Ivan  Lessa  é  o  maior  escritor  brasileiro.  Só  que  o  Brasil  é  tão  desgraçado  que  nosso 
maior  escritor  nunca  se  interessou  em  escrever  um  livro.  Preferiu  dedicar‐se  a  não 
escrever.  É  muito  mais  difícil  não  escrever  do  que  escrever.  Qualquer  um  pode 
escrever um livro. Qualquer um pode publicá‐lo. Duro mesmo é ficar deitado no sofá, 
sem escrever nada. Requer uma aceitação filosófica da própria transitoriedade. Requer 
o desprendimento de um sufi. Ivan Lessa resumiu sua determinação de não escrever 
da  seguinte  maneira:  "Que  nossa  presença  seja  leve  aos  outros,  ocupados  com  seus 
mistérios e empombações. Falemos baixo". 
Eu  escrevi  livros.  Um  monte  de  livros.  Cheios  de  mistérios  e  empombações. 
Quem  melhor  definiu  minha  carreira  literária  foram  os  humoristas  do  Casseta  e 
Planeta. Alguns anos atrás, contaram que um assassino, fugindo da polícia, escondeu‐
se  dentro  de  um  dos  meus  romances,  o  único  lugar  que  ninguém  jamais  abriria.  No 
domingo  passado,  o  mesmo  Casseta  e  Planeta  voltou  ao  assunto  e  retratou‐me  nos 
fundos  de  uma  van,  a  caminho  de  um  festival  de  literatura  em  Parati,  amolando  o 
tempo todo meus companheiros de viagem, Luis Fernando Verissimo, Arnaldo Jabor e 
Marilena Chaui. Acontece que agora eu não escrevo mais. Desci da van literária. Como 
um alcoólatra numa reunião do AA, um dia me levantei da cadeira e jurei que nunca 
mais  escreveria  um  romance.  Há  seis  anos,  quatro  meses  e  duas  semanas  não  faço 
uma  linha  de  literatura.  De  tempos  em  tempos,  sou  tentado  a  retomar  o  hábito, 
sobretudo  depois  da  noite  de  autógrafos  de  algum  amigo.  Ivan  Lessa  já  disse  que  o 
único  bom  motivo  para  escrever  um  livro  é  irritar  os  amigos.  Ele  disse  também  que 
amigos custam um dinheirão e, ao contrário de liquidificador, não vêm com garantia. 

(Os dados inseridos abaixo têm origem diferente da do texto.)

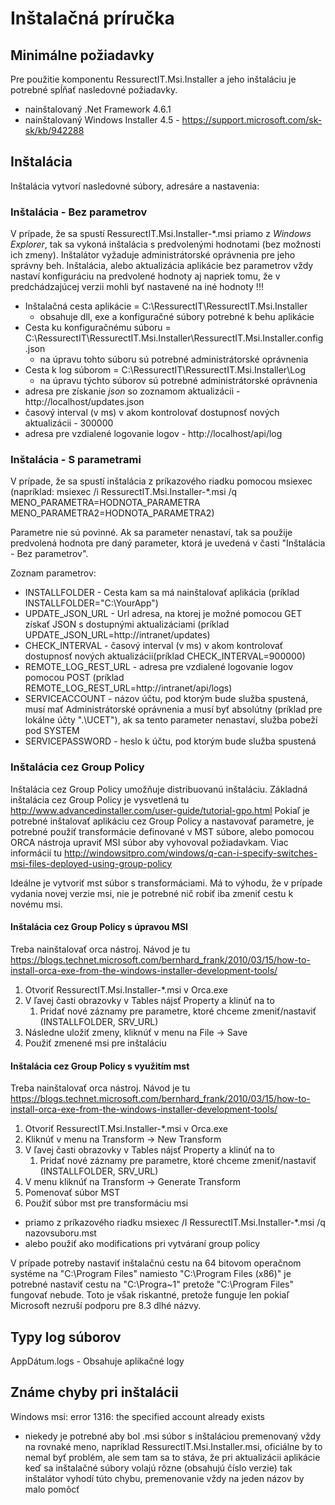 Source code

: ﻿# Inštalačná príručka

## Minimálne požiadavky

Pre použitie komponentu RessurectIT.Msi.Installer a jeho inštaláciu je potrebné spĺňať nasledovné požiadavky.

- nainštalovaný .Net Framework 4.6.1
- nainštalovaný Windows Installer 4.5 - https://support.microsoft.com/sk-sk/kb/942288

## Inštalácia

Inštalácia vytvorí nasledovné súbory, adresáre a nastavenia:

### Inštalácia - Bez parametrov

V prípade, že sa spustí RessurectIT.Msi.Installer-*.msi priamo z *Windows Explorer*, tak sa vykoná inštalácia s predvolenými hodnotami (bez možnosti ich zmeny). 
Inštalátor vyžaduje administrátorské oprávnenia pre jeho správny beh.
Inštalácia, alebo aktualizácia aplikácie bez parametrov vždy nastaví konfiguráciu na predvolené hodnoty aj napriek tomu, že v predchádzajúcej verzii mohli byť nastavené na iné hodnoty !!!
 - Inštalačná cesta aplikácie = C:\RessurectIT\RessurectIT.Msi.Installer
   - obsahuje dll, exe a konfiguračné súbory potrebné k behu aplikácie
 - Cesta ku konfiguračnému súboru = C:\RessurectIT\RessurectIT.Msi.Installer\RessurectIT.Msi.Installer.config.json
   - na úpravu tohto súboru sú potrebné administrátorské oprávnenia
 - Cesta k log súborom = C:\RessurectIT\RessurectIT.Msi.Installer\Log
   - na úpravu týchto súborov sú potrebné administrátorské oprávnenia
 - adresa pre získanie *json* so zoznamom aktualizácii - http://localhost/updates.json
 - časový interval (v ms) v akom kontrolovať dostupnosť nových aktualizácii - 300000
 - adresa pre vzdialené logovanie logov - http://localhost/api/log

### Inštalácia - S parametrami

V prípade, že sa spustí inštalácia z príkazového riadku pomocou msiexec 
(napríklad: msiexec /i RessurectIT.Msi.Installer-*.msi /q MENO_PARAMETRA=HODNOTA_PARAMETRA MENO_PARAMETRA2=HODNOTA_PARAMETRA2)

Parametre nie sú povinné. Ak sa parameter nenastaví, tak sa použije predvolená hodnota pre daný parameter, ktorá je uvedená v časti "Inštalácia - Bez parametrov".

Zoznam parametrov:
 - INSTALLFOLDER - Cesta kam sa má nainštalovať aplikácia (príklad INSTALLFOLDER="C:\YourApp")
 - UPDATE_JSON_URL - Url adresa, na ktorej je možné pomocou GET získať JSON s dostupnými aktualizáciami (príklad UPDATE_JSON_URL=http://intranet/updates)
 - CHECK_INTERVAL - časový interval (v ms) v akom kontrolovať dostupnosť nových aktualizácii(príklad CHECK_INTERVAL=900000)
 - REMOTE_LOG_REST_URL - adresa pre vzdialené logovanie logov pomocou POST (príklad REMOTE_LOG_REST_URL=http://intranet/api/logs)
 - SERVICEACCOUNT - názov účtu, pod ktorým bude služba spustená, musí mať Administrátorské oprávnenia a musí byť absolútny (príklad pre lokálne účty ".\UCET"), ak sa tento parameter nenastaví, služba pobeží pod SYSTEM
 - SERVICEPASSWORD - heslo k účtu, pod ktorým bude služba spustená

### Inštalácia cez Group Policy

Inštalácia cez Group Policy umožňuje distribuovanú inštaláciu. Základná inštalácia cez Group Policy je vysvetlená tu http://www.advancedinstaller.com/user-guide/tutorial-gpo.html
Pokiaľ je potrebné inštalovať aplikáciu cez Group Policy a nastavovať parametre, je potrebné použiť transformácie definované v MST súbore, alebo
pomocou ORCA nástroja upraviť MSI súbor aby vyhovoval požiadavkam. Viac informácií tu http://windowsitpro.com/windows/q-can-i-specify-switches-msi-files-deployed-using-group-policy

Ideálne je vytvoriť mst súbor s transformáciami. Má to výhodu, že v prípade vydania novej verzie msi, nie je potrebné nič robiť iba zmeniť cestu k novému msi.

#### Inštalácia cez Group Policy s úpravou MSI

Treba nainštalovať orca nástroj. Návod je tu https://blogs.technet.microsoft.com/bernhard_frank/2010/03/15/how-to-install-orca-exe-from-the-windows-installer-development-tools/

1. Otvoriť RessurectIT.Msi.Installer-*.msi v Orca.exe
2. V ľavej časti obrazovky v Tables nájsť Property a klinúť na to
   1. Pridať nové záznamy pre parametre, ktoré chceme zmeniť/nastaviť (INSTALLFOLDER, SRV_URL)
3. Následne uložiť zmeny, kliknúť v menu na File -> Save
4. Použiť zmenené msi pre inštaláciu

#### Inštalácia cez Group Policy s využitím mst

Treba nainštalovať orca nástroj. Návod je tu https://blogs.technet.microsoft.com/bernhard_frank/2010/03/15/how-to-install-orca-exe-from-the-windows-installer-development-tools/

1. Otvoriť RessurectIT.Msi.Installer-*.msi v Orca.exe
2. Kliknúť v menu na Transform -> New Transform
3. V ľavej časti obrazovky v Tables nájsť Property a klinúť na to
   1. Pridať nové záznamy pre parametre, ktoré chceme zmeniť/nastaviť (INSTALLFOLDER, SRV_URL)
4. V menu kliknúť na Transform -> Generate Transform
5. Pomenovať súbor MST
6. Použiť súbor mst pre transformáciu msi
 - priamo z príkazového riadku msiexec /I RessurectIT.Msi.Installer-*.msi /q nazovsuboru.mst
 - alebo použiť ako modifications pri vytváraní group policy

V prípade potreby nastaviť inštalačnú cestu na 64 bitovom operačnom systéme na "C:\Program Files" namiesto "C:\Program Files (x86)" je potrebné nastaviť cestu na "C:\Progra~1" pretože "C:\Program Files"
fungovať nebude. Toto je však riskantné, pretože funguje len pokiaľ Microsoft nezruší podporu pre 8.3 dlhé názvy.

## Typy log súborov

AppDátum.logs - Obsahuje aplikačné logy

## Známe chyby pri inštalácii

Windows msi: error 1316: the specified account already exists
 - niekedy je potrebné aby bol .msi súbor s inštaláciou premenovaný vždy na rovnaké meno, napríklad RessurectIT.Msi.Installer.msi, oficiálne by to nemal byť problém, ale sem tam sa to stáva, že pri aktualizácii aplikácie keď sa inštalačné súbory volajú rôzne (obsahujú číslo verzie) tak inštalátor vyhodí túto chybu, premenovanie vždy na jeden názov by malo pomôcť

Bem melhor que ter um amigo é ter um conhecido no pub. 
Conheci  Ivan  Lessa  em  Londres,  em  1981.  Todas  as  quartas‐feiras  almoçava 
com ele num restaurante chinês no centro da cidade. Ele sempre me levava três livros, 
dentro de um saco de supermercado. Eu lia tudo e devolvia na semana seguinte. Para 
ler  os  livros  que  ele  me  emprestava,  fui  negligenciando  os  estudos  universitários  na 
London School of Economics, até largá‐los definitivamente, no fim do 1º ano. Em sua 
recente  passagem  por  Londres,  Lula  recebeu  uma  homenagem  da  London  School  of 
Economics.  O  reitor  chegou  a  chorar.  Eu  já  era  grato  a  Ivan  Lessa  por  ter  sabotado 
minha  carreira  estudantil.  Depois  da  homenagem  a  Lula,  fiquei  duplamente  grato. 

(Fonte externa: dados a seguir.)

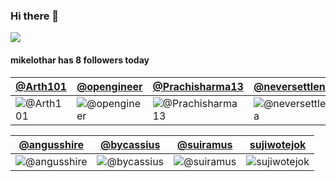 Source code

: ### Hi there 👋

<!--
**halfpm/halfpm** is a ✨ _special_ ✨ repository because its `README.md` (this file) appears on your GitHub profile.

Here are some ideas to get you started:

- 🔭 I’m currently working on ...
- 🌱 I’m currently learning ...
- 👯 I’m looking to collaborate on ...
- 🤔 I’m looking for help with ...
- 💬 Ask me about ...
- 📫 How to reach me: ...
- 😄 Pronouns: ...
- ⚡ Fun fact: ...
-->

![](//hitcounter.pythonanywhere.com/count/tag.svg?url=https%3A%2F%2Fgithub.com%2Fhalfpm%2Fhalfpm)

#### mikelothar has 8 followers today

[@Arth101](https://github.com/Arth101) | [@opengineer](https://github.com/opengineer) | [@Prachisharma13](https://github.com/Prachisharma13) | [@neversettleninja](https://github.com/neversettleninja)
--- | --- | --- | ---
![@Arth101](https://avatars.githubusercontent.com/Arth101?s=150&v=1) | ![@opengineer](https://avatars.githubusercontent.com/opengineer?s=150&v=1) | ![@Prachisharma13](https://dummyimage.com/150x150/ffffff/ffffff?s=150&v=1) | ![@neversettleninja](https://avatars.githubusercontent.com/neversettleninja?s=150&v=1)

[@angusshire](https://github.com/angusshire) | [@bycassius](https://github.com/bycassius) | [@suiramus](https://github.com/suiramus) | [sujiwotejok](https://github.com/sujiwotejok)
--- | --- | --- | ---
![@angusshire](https://dummyimage.com/150x150/ffffff/ffffff?s=150&v=1) | ![@bycassius](https://avatars.githubusercontent.com/bycassius?s=150&v=1) | ![@suiramus](https://avatars.githubusercontent.com/suiramus?s=150&v=1) | ![sujiwotejok](https://avatars.githubusercontent.com/sujiwotejok?s=150&v=1)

Embora eu não devesse falar desse jeito. Era divertido debochar do Lula nas primeiras 
semanas de governo, quando ninguém debochava dele. Agora todo mundo debocha, 
até o Casseta e Planeta. 
Aprendi  muitas  coisas  com  Ivan  Lessa.  Algumas  delas,  só  entendi 
recentemente. Isso de não sair escrevendo um romance atrás do outro, para mim, foi 
uma  conquista  difícil,  que  precisou  de  muito  esforço  e  muita  autoflagelação.  Como 
nem  todo  mundo  teve  a  sorte  de  ter  um  tutor  como  Ivan  Lessa,  estou  passando 
adiante suas lições aqui, agora, de graça. Lição número 1: não escreva. Lição número 2: 
se realmente tiver de escrever, "trate o resto da humanidade aos tapas e pontapés".